Protonix has been great--I'm really pleased with it.

For the Viokase, we mix it right into the feeding bag--actually, I have a

rubbermaid container that I put the formula and microlipids in, then add in

the enzymes and shake the heck out of it. I used to go through the hassle

of using a drink blender on it, but have found this works just as well.

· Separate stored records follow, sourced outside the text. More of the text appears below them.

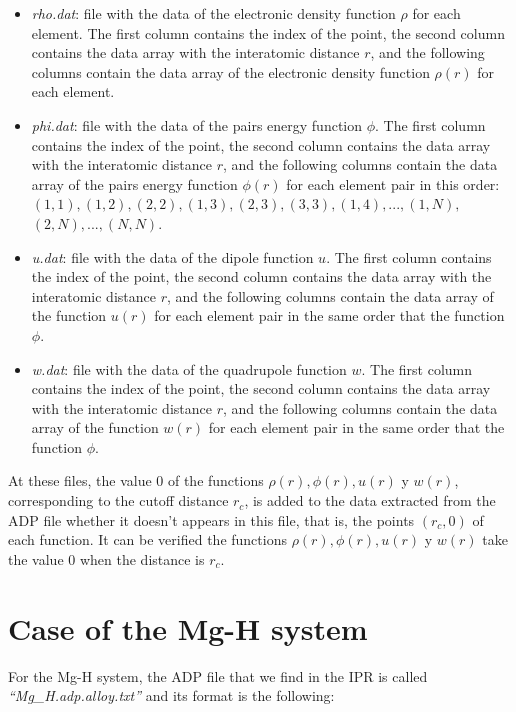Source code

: \documentclass{article}
\begin{document}
\begin{itemize}
	\item \textit{rho.dat}: file with the data of the electronic density function $\rho$ for each element. The first column contains the index of the point, the second column contains the data array with the interatomic distance $r$, and the following columns contain the data array of the electronic density function $\rho(r)$ for each element.  
	
	\item \textit{phi.dat}: file with the data of the pairs energy function $\phi$. The first column contains the index of the point, the second column contains the data array with the interatomic distance $r$, and the following columns contain the data array of the pairs energy function $\phi(r)$ for each element pair in this order: $(1,1),(1,2),(2,2),(1,3),(2,3),(3,3),(1,4),...,(1,N),$ $(2,N),...,(N,N)$.
	
	\item \textit{u.dat}: file with the data of the dipole function $u$. The first column contains the index of the point, the second column contains the data array with the interatomic distance $r$, and the following columns contain the data array of the function $u(r)$ for each element pair in the same order that the function $\phi$.
	
	\item \textit{w.dat}: file with the data of the quadrupole function $w$. The first column contains the index of the point, the second column contains the data array with the interatomic distance $r$, and the following columns contain the data array of the function $w(r)$ for each element pair in the same order that the function $\phi$.
\end{itemize}

At these files, the value 0 of the functions $\rho(r),\phi(r),u(r)$ y $w(r)$, corresponding to the cutoff distance $r_{c}$, is added to the data extracted from the ADP file whether it doesn't appears in this file, that is, the points $(r_c, 0)$ of each function. It can be verified the functions $\rho(r),\phi(r),u(r)$ y $w(r)$ take the value 0 when the distance is $r_c$.




\section{Case of the Mg-H system}

For the Mg-H system, the ADP file that we find in the IPR is called \textit{``Mg\_H.adp.alloy.txt''} and its format is the following:
\end{document}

Many of the formulas that these kids are on, such as Pregestimil and

Peptamen Jr., are partially pre-digested in order to aid in the digestion

and absorption. The Viokase finishes the digestion, making it even more

easily absorbed. When you give enzymes before starting the feeding, once

they pass through (or NOT, as with Colgan!), they no longer digest the

formula that is going in. This is the same concept behind staggering the

enzymes throughout the meal. If you only take them at the beginning of a

meal, the food at the end has no enzymes available to digest it, as they

have already begun moving through the digestive tract.

Even on the Reglan, Cody also has residuals all the time. It gets VERY

frustrating. I'm hoping the Cytotec begins to help that.

Cody HATED the electric percussor--still does!! Our doctor recommended

using it only if we had someone watching him who was afraid to hand-pound

him (such as Grandma--she thought she'd break a rib! LOL). We did nine

different positions for 3 minutes each, 3 times/daily, more if he was sick.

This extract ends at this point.